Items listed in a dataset

· · · · ·

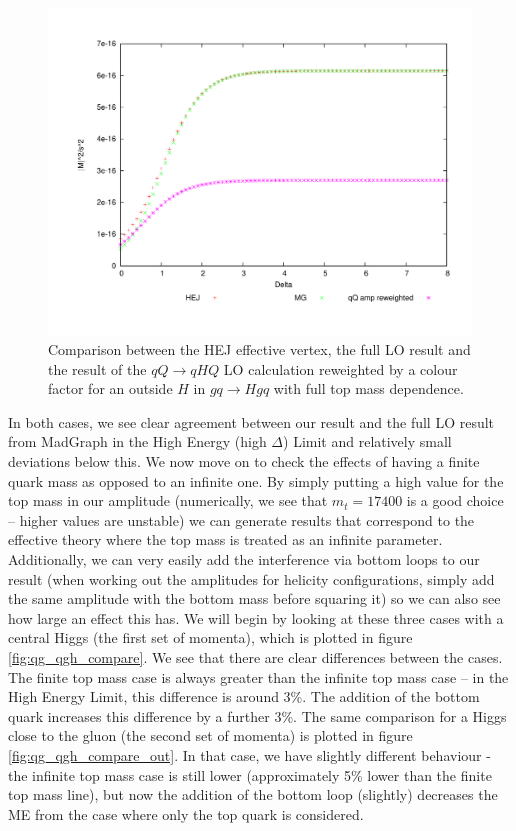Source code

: \begin{figure}[t]
\centering
\includegraphics[scale=0.45]{Images/qg_qgH_outside.pdf}
\caption{Comparison between the HEJ effective vertex, the full LO result and the result of the $qQ \to qHQ$ LO calculation reweighted by a colour factor for an outside $H$ in $gq \to Hgq$ with full top mass dependence.}
\label{fig:gu_ghu_out}
\end{figure}
In both cases, we see clear agreement between our result and the full LO result from MadGraph in the High Energy (high $\Delta$) Limit and relatively small deviations below this. We now move on to check the effects of having a finite quark mass as opposed to an infinite one. By simply putting a high value for the top mass in our amplitude (numerically, we see that $m_t = 17400$ is a good choice -- higher values are unstable) we can generate results that correspond to the effective theory where the top mass is treated as an infinite parameter. Additionally, we can very easily add the interference via bottom loops to our result (when working out the amplitudes for helicity configurations, simply add the same amplitude with the bottom mass before squaring it) so we can also see how large an effect this has. We will begin by looking at these three cases with a central Higgs (the first set of momenta), which is plotted in figure \ref{fig:qg_qgh_compare}. We see that there are clear differences between the cases. The finite top mass case is always greater than the infinite top mass case -- in the High Energy Limit, this difference is around 3\%. The addition of the bottom quark increases this difference by a further 3\%. The same comparison for a Higgs close to the gluon (the second set of momenta) is plotted in figure \ref{fig:qg_qgh_compare_out}. In that case, we have slightly different behaviour - the infinite top mass case is still lower (approximately 5\% lower than the finite top mass line), but now the addition of the bottom loop (slightly) decreases the ME from the case where only the top quark is considered. 

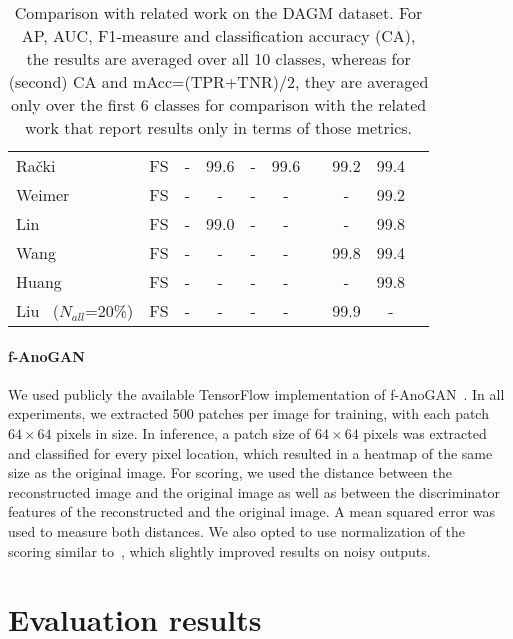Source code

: \begin{table}[]
{\begin{tabular}{@{}lccccccccc@{}}
Rački~\cite{Racki2018}                 & FS                    &  -     & 99.6  & -     & 99.6     & & 99.2    & 99.4    \\
Weimer~\cite{Weimer2016}               & FS                    &  -     & -     & -     & -     & & -     & 99.2    \\
Lin~\cite{Lin2020}                     & FS                    &  -     & 99.0  & -     & -     & & -      & 99.8    \\
Wang~\cite{Wang2018c}                  & FS                    &  -     & -     & -     & -     & & 99.8     & 99.4    \\
Huang~\cite{Huang2020}                 & FS                    &  -     & -     & -     & -     &  & -        & 99.8    \\ 
Liu~\cite{Liu2020a} ($N_{all}$=20\%)                  & FS                    &  -     & -     & -     & -     & & 99.9 & -           \\

\bottomrule
\end{tabular}%
}
\caption{Comparison with related work on the DAGM dataset. For AP, AUC, F1-measure and classification accuracy (CA), the results are averaged over all 10 classes, whereas for (second) CA and mAcc=(TPR+TNR)/2, they are averaged only over the first 6 classes for comparison with the related work that report results only in  terms of those metrics. %
}
\label{tab:DAGMrelatedWork}
\end{table}
\paragraph{f-AnoGAN}
We used publicly the available TensorFlow implementation of f-AnoGAN~\cite{fAnoGAN}. In all experiments, we extracted 500 patches per image for training, with each patch $64\times64$ pixels in size. In inference, a patch size of $64\times64$ pixels was extracted and classified for every pixel location, which resulted in a heatmap of the same size as the original image. For scoring, we used the distance between the reconstructed image and the original image as well as between the discriminator features of the reconstructed and the original image. A mean squared error was used to measure both distances. We also opted to use  normalization of the scoring similar to~\cite{Nguyen2019Scoring}, which slightly improved results on noisy outputs. 

\section{Evaluation results} \label{sec:results}

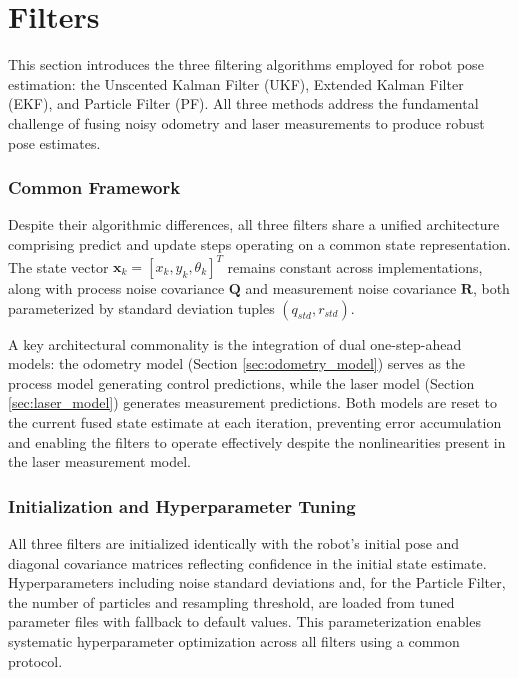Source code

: \documentclass[conference]{IEEEtran}
\begin{document}
\section{Filters} \label{sec:filters}

This section introduces the three filtering algorithms employed for robot pose estimation: the Unscented Kalman Filter (UKF), Extended Kalman Filter (EKF), and Particle Filter (PF). All three methods address the fundamental challenge of fusing noisy odometry and laser measurements to produce robust pose estimates.

\subsubsection{Common Framework}

Despite their algorithmic differences, all three filters share a unified architecture comprising predict and update steps operating on a common state representation. The state vector $\mathbf{x}_k = [x_k, y_k, \theta_k]^T$ remains constant across implementations, along with process noise covariance $\mathbf{Q}$ and measurement noise covariance $\mathbf{R}$, both parameterized by standard deviation tuples $(q_{std}, r_{std})$.

A key architectural commonality is the integration of dual one-step-ahead models: the odometry model (Section \ref{sec:odometry_model}) serves as the process model generating control predictions, while the laser model (Section \ref{sec:laser_model}) generates measurement predictions. Both models are reset to the current fused state estimate at each iteration, preventing error accumulation and enabling the filters to operate effectively despite the nonlinearities present in the laser measurement model.

\subsubsection{Initialization and Hyperparameter Tuning}

All three filters are initialized identically with the robot's initial pose and diagonal covariance matrices reflecting confidence in the initial state estimate. Hyperparameters including noise standard deviations and, for the Particle Filter, the number of particles and resampling threshold, are loaded from tuned parameter files with fallback to default values. This parameterization enables systematic hyperparameter optimization across all filters using a common protocol.
\end{document}
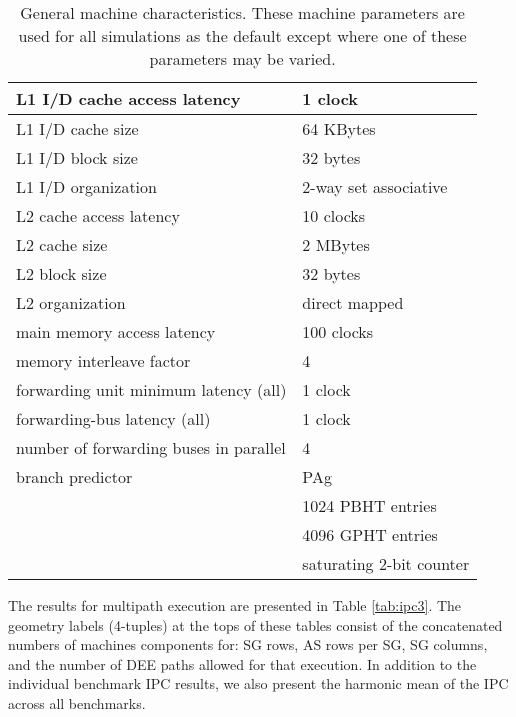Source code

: \documentclass[10pt,twocolumn,dvips]{article}
\begin{document}
\begin{table*}
\scriptsize{
\begin{center}
\caption{General machine characteristics.
These machine parameters are used for all simulations as
the default except where one of these parameters may be varied.}
\label{tab:params}
\begin{tabular}{|l|l|}
\hline 
L1 I/D cache access latency&1 clock\\
\hline
L1 I/D cache size&64 KBytes\\
\hline
L1 I/D block size&32 bytes\\
\hline
L1 I/D organization&2-way set associative\\
\hline
L2 cache access latency&10 clocks\\
\hline
L2 cache size&2 MBytes\\
\hline
L2 block size&32 bytes\\
\hline
L2 organization&direct mapped\\
\hline
main memory access latency&100 clocks\\
\hline
memory interleave factor&4\\
\hline
forwarding unit minimum latency (all)&1 clock\\
\hline
forwarding-bus latency (all)&1 clock\\
\hline
number of forwarding buses in parallel&4\\
\hline
branch predictor&PAg\\
\cline{2-2}
 & 1024 PBHT entries\\
\cline{2-2}
 & 4096 GPHT entries\\
\cline{2-2}
 & saturating 2-bit counter\\
\hline
\end{tabular}
\end{center}
}
\end{table*}
%
The results for multipath execution are
presented in Table \ref{tab:ipc3}.
The geometry labels (4-tuples) 
at the tops of these tables consist of the concatenated 
numbers of
machines components for: SG rows, AS rows per SG, SG columns,
and the number of DEE paths allowed for that execution.
In addition to the individual benchmark IPC results, we also
present the harmonic mean of the IPC across all benchmarks.
%
%
\end{document}
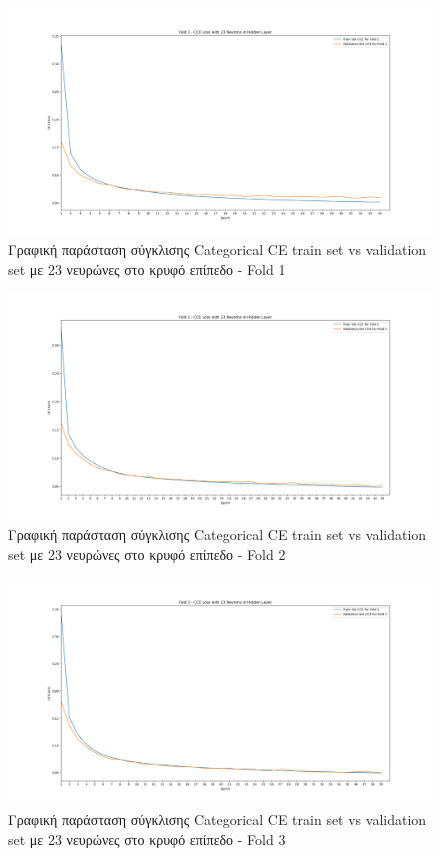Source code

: \documentclass[12pt,a4paper]{article}
\begin{document}
\begin{figure}[H]
	\includegraphics[width=\textwidth]{19. Train vs Validation Fold 1.png}
	\caption{Γραφική παράσταση σύγκλισης Categorical CE train set vs validation set με 23 νευρώνες στο κρυφό επίπεδο - Fold 1}
\end{figure}

\begin{figure}[H]
	\includegraphics[width=\textwidth]{20. Train vs Validation Fold 2.png}
	\caption{Γραφική παράσταση σύγκλισης Categorical CE train set vs validation set με 23 νευρώνες στο κρυφό επίπεδο - Fold 2}
\end{figure}

\begin{figure}[H]
	\includegraphics[width=\textwidth]{21. Train vs Validation Fold 3.png}
	\caption{Γραφική παράσταση σύγκλισης Categorical CE train set vs validation set με 23 νευρώνες στο κρυφό επίπεδο - Fold 3}
\end{figure}
\end{document}
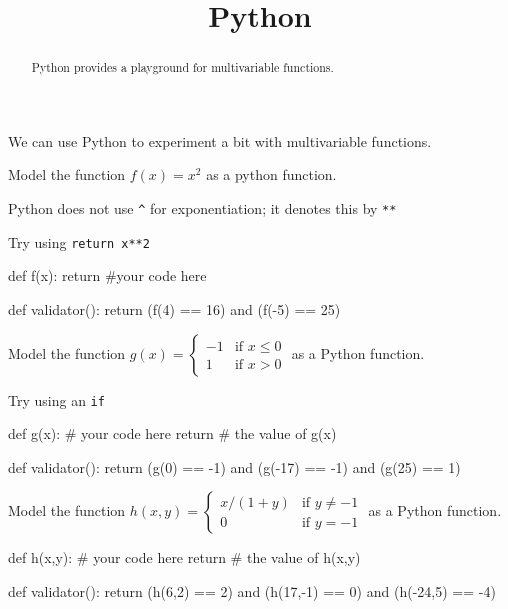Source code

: \documentclass{ximera}
\title{Python}
\begin{document}
\begin{abstract}
  Python provides a playground for multivariable functions.
\end{abstract}
\maketitle

We can use Python to experiment a bit with multivariable functions.

\begin{question}
  \begin{solution}
    Model the function $f(x) = x^2$ as a python function.

    \begin{hint}
    \begin{warning}
      Python does not use \verb|^| for exponentiation; it denotes this by \verb|**|
    \end{warning}
    \end{hint}

    \begin{hint}
      Try using \verb|return x**2|
    \end{hint}
    \begin{python}
def f(x):
  return #your code here

def validator():
  return (f(4) == 16) and (f(-5) == 25)
    \end{python}
  \end{solution}

  \begin{solution}
    Model the function \(g(x)=\begin{cases} -1 & \text{if $x \leq 0$} \\ 1 & \text{if $x>0$}\end{cases}\) as a Python function.

    \begin{hint}
      Try using an \verb|if|
    \end{hint}

    \begin{python}
def g(x):
  # your code here
  return # the value of g(x)

def validator():
  return (g(0) == -1) and (g(-17) == -1) and (g(25) == 1)
    \end{python}
  \end{solution}


  \begin{solution}
Model the function \(h(x,y) = \begin{cases} x/(1+y) & \text{if $y \neq -1$} \\ 0 & \text{if $y = -1$}\end{cases}\) as a Python function.

    \begin{python}
def h(x,y):
  # your code here
  return # the value of h(x,y)

def validator():
  return (h(6,2) == 2) and (h(17,-1) == 0) and (h(-24,5) == -4)
    \end{python}
  \end{solution}
\end{question}
	
\end{document}
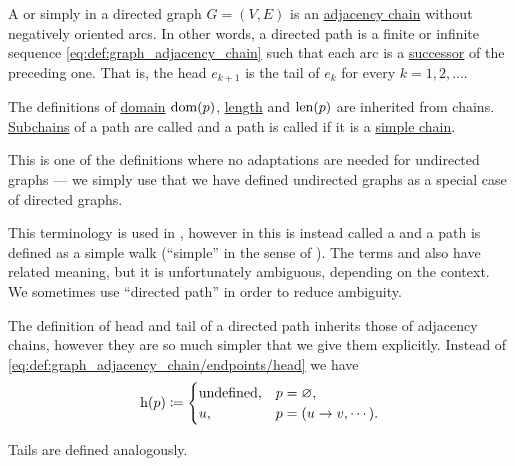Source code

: \begin{definition}\label{def:graph_directed_path}
  A  or simply  in a directed graph \( G = (V, E) \) is an \hyperref[def:graph_adjacency_chain]{adjacency chain} without negatively oriented arcs. In other words, a directed path is a finite or infinite sequence \eqref{eq:def:graph_adjacency_chain} such that each arc is a \hyperref[def:graph/adjacency]{successor} of the preceding one. That is, the head \( e_{k+1} \) is the tail of \( e_k \) for every \( k = 1, 2, \ldots \).

  The definitions of \hyperref[def:graph_adjacency_chain/domain]{domain} \( \operatorname{dom}(p) \), \hyperref[def:graph_adjacency_chain/length]{length} and \( \operatorname{len}(p) \) are inherited from chains. \hyperref[def:graph_adjacency_chain/subchain]{Subchains} of a path are called  and a path is called  if it is a \hyperref[def:graph_adjacency_chain/simple]{simple chain}.

  This is one of the definitions where no adaptations are needed for undirected graphs --- we simply use that we have defined undirected graphs as a special case of directed graphs.

  This terminology is used in , however in \cite[sec. 5.2]{Erickson2019} this is instead called a  and a path is defined as a simple walk (\enquote{simple} in the sense of ). The terms  and  also have related meaning, but it is unfortunately ambiguous, depending on the context. We sometimes use \enquote{directed path} in order to reduce ambiguity.

  \begin{thmenum}
     The definition of head and tail of a directed path inherits those of adjacency chains, however they are so much simpler that we give them explicitly. Instead of \eqref{eq:def:graph_adjacency_chain/endpoints/head} we have
    \begin{equation}\label{eq:def:graph_directed_path/endpoints/head}
      \head(p) \coloneqq \begin{cases}
        \T{undefined}, &p = \varnothing, \\
        u,             &p = (u \to v, \cdots).
      \end{cases}
    \end{equation}

    Tails are defined analogously.


\end{thmenum}
\end{definition}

· · · · ·

■ Task details
Lines from the entries that contain the string "they" are what must be copied.

■ Result for this task
\caption{Comparison with related work on the DAGM dataset. For AP, AUC, F1-measure and classification accuracy (CA), the results are averaged over all 10 classes, whereas for (second) CA and mAcc=(TPR+TNR)/2, they are averaged only over the first 6 classes for comparison with the related work that report results only in  terms of those metrics. %
     The definition of head and tail of a directed path inherits those of adjacency chains, however they are so much simpler that we give them explicitly. Instead of \eqref{eq:def:graph_adjacency_chain/endpoints/head} we have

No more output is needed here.